The apple pie was for the week itself — for the raw middle of it, for the smell that needed to fill the house. But when Sophie called again on Sunday and I found myself wanting to bake something that took longer, something that required attention in layers, something with a little ceremony to it, I turned to the walnut blitz torte. It is a recipe that asks you to stay present: the meringue, the cake beneath it, the cream and walnuts assembled at the end. Paul would have eaten two slices without apology. Mamma would have said it was too rich and then eaten a third. That is reason enough.

Walnut Blitz Torte

Prep Time: 30 min | Cook Time: 30 min | Total Time: 1 hr | Servings: 10

Ingredients

  • Cake layers:
  • 1/2 cup unsalted butter, softened
  • 1/2 cup granulated sugar
  • 4 egg yolks
  • 1 teaspoon vanilla extract
  • 1 cup all-purpose flour
  • 1 teaspoon baking powder
  • 1/4 teaspoon salt
  • 5 tablespoons whole milk
  • Meringue topping:
  • 4 egg whites, at room temperature
  • 1 cup granulated sugar
  • 1 teaspoon vanilla extract
  • 1 cup chopped walnuts, divided
  • Filling:
  • 1 1/2 cups heavy whipping cream
  • 2 tablespoons powdered sugar
  • 1/2 teaspoon vanilla extract

Instructions

  1. Prepare the oven and pans.

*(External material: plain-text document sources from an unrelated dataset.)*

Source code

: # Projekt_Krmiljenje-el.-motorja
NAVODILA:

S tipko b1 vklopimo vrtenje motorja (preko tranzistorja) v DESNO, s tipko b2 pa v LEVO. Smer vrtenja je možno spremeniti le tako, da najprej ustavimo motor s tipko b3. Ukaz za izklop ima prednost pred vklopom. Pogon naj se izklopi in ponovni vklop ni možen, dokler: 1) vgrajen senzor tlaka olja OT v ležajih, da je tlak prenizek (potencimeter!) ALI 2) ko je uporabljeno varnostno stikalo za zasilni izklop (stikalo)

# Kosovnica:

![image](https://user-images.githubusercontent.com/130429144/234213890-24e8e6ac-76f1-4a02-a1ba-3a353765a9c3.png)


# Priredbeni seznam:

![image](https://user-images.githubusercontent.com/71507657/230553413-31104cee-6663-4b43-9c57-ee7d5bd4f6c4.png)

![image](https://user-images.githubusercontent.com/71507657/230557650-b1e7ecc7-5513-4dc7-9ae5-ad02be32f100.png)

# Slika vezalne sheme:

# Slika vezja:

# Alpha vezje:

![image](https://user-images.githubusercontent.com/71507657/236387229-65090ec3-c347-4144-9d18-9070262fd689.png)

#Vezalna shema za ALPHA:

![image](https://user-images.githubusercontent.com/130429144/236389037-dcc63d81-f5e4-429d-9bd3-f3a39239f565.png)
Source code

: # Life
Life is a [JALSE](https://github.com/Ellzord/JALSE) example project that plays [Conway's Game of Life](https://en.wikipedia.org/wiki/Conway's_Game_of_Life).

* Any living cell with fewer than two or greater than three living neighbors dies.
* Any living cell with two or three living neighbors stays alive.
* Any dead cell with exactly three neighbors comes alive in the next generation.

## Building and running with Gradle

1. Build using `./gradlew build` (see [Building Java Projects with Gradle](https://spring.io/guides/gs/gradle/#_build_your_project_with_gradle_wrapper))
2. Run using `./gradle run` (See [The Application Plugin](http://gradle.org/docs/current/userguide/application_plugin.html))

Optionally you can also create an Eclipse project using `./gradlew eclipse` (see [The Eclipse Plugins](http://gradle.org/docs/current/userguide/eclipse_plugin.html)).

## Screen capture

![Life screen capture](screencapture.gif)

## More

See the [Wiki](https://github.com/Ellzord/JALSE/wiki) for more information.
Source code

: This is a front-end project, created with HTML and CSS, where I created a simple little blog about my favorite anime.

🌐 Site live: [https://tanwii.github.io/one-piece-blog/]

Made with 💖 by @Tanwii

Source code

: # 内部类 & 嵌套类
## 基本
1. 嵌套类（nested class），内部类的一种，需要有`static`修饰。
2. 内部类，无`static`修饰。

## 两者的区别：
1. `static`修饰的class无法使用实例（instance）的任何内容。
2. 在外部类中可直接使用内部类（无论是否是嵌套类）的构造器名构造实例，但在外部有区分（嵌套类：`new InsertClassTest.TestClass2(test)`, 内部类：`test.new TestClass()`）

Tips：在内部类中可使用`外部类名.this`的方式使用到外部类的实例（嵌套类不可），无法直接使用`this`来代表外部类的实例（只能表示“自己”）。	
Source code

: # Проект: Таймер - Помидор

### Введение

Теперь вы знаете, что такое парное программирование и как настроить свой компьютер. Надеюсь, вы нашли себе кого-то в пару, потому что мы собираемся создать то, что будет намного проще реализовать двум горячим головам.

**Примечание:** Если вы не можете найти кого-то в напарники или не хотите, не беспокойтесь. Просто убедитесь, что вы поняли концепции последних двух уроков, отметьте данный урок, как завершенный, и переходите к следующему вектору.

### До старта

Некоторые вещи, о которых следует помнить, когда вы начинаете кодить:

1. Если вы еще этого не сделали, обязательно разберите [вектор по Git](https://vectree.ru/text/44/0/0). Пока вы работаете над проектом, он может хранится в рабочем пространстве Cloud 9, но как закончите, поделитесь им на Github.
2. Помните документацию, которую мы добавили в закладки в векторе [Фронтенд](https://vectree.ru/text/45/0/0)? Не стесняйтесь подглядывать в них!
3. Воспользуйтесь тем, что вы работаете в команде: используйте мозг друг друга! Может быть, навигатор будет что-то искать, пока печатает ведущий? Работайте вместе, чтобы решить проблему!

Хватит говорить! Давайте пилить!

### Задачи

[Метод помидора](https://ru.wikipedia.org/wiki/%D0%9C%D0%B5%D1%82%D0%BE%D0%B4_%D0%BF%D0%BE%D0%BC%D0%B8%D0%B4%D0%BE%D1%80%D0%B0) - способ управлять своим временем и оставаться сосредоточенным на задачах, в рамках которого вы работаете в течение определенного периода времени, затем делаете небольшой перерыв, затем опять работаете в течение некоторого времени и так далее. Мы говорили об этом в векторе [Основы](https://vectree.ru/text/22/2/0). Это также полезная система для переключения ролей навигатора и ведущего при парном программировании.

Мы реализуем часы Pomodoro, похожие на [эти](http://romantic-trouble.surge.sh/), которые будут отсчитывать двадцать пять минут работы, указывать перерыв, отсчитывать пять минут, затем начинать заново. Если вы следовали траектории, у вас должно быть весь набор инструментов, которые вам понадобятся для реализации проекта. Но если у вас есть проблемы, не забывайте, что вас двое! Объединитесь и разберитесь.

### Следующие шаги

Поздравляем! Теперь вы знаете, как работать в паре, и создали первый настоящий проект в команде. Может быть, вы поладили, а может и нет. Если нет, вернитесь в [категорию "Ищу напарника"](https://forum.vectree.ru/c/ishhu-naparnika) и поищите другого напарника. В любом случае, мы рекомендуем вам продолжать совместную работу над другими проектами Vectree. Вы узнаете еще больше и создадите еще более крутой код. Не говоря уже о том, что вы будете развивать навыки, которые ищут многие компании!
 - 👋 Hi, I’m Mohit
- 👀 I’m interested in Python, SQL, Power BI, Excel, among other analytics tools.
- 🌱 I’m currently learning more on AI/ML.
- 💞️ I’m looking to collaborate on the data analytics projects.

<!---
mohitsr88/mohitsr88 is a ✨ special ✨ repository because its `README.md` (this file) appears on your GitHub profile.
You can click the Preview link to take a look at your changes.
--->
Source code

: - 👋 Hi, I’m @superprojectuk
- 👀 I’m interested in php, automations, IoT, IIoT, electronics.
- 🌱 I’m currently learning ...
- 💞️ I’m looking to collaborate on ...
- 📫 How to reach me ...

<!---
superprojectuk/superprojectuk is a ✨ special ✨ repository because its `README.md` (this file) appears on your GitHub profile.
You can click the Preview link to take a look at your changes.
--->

Preheat oven to 325°F. Grease and flour two 9-inch round cake pans. Line bottoms with parchment paper.
  2. Make the cake batter. Beat butter and 1/2 cup sugar together until light and fluffy, about 3 minutes. Add egg yolks one at a time, beating well after each. Stir in vanilla. In a separate bowl, whisk together flour, baking powder, and salt. Add the flour mixture to the butter mixture alternately with the milk, beginning and ending with flour. Divide batter evenly between the two prepared pans and spread to the edges — the layers will be thin.
  3. Make the meringue. In a clean bowl, beat egg whites on medium speed until soft peaks form. Gradually add 1 cup sugar, beating on high until stiff, glossy peaks form. Beat in vanilla. Gently fold in 1/2 cup of the walnuts.
  4. Top and bake. Spread meringue evenly over the batter in each pan. Sprinkle remaining 1/2 cup walnuts over the tops. Bake for 28–32 minutes, until meringue is set and lightly golden. Cool in pans on wire racks for 10 minutes, then carefully turn out. Cool completely meringue-side up.
  5. Make the whipped cream filling. Beat heavy cream, powdered sugar, and vanilla together until firm peaks form. Refrigerate until ready to assemble.
  6. Assemble the torte. Place one cake layer meringue-side down on a serving plate. Spread whipped cream generously over the top. Set the second layer meringue-side up on top. Refrigerate for at least 30 minutes before slicing.
  7. Serve. Slice carefully with a sharp serrated knife. Best served the day it is assembled, though leftovers keep, covered, in the refrigerator for one day.

Nutrition (per serving)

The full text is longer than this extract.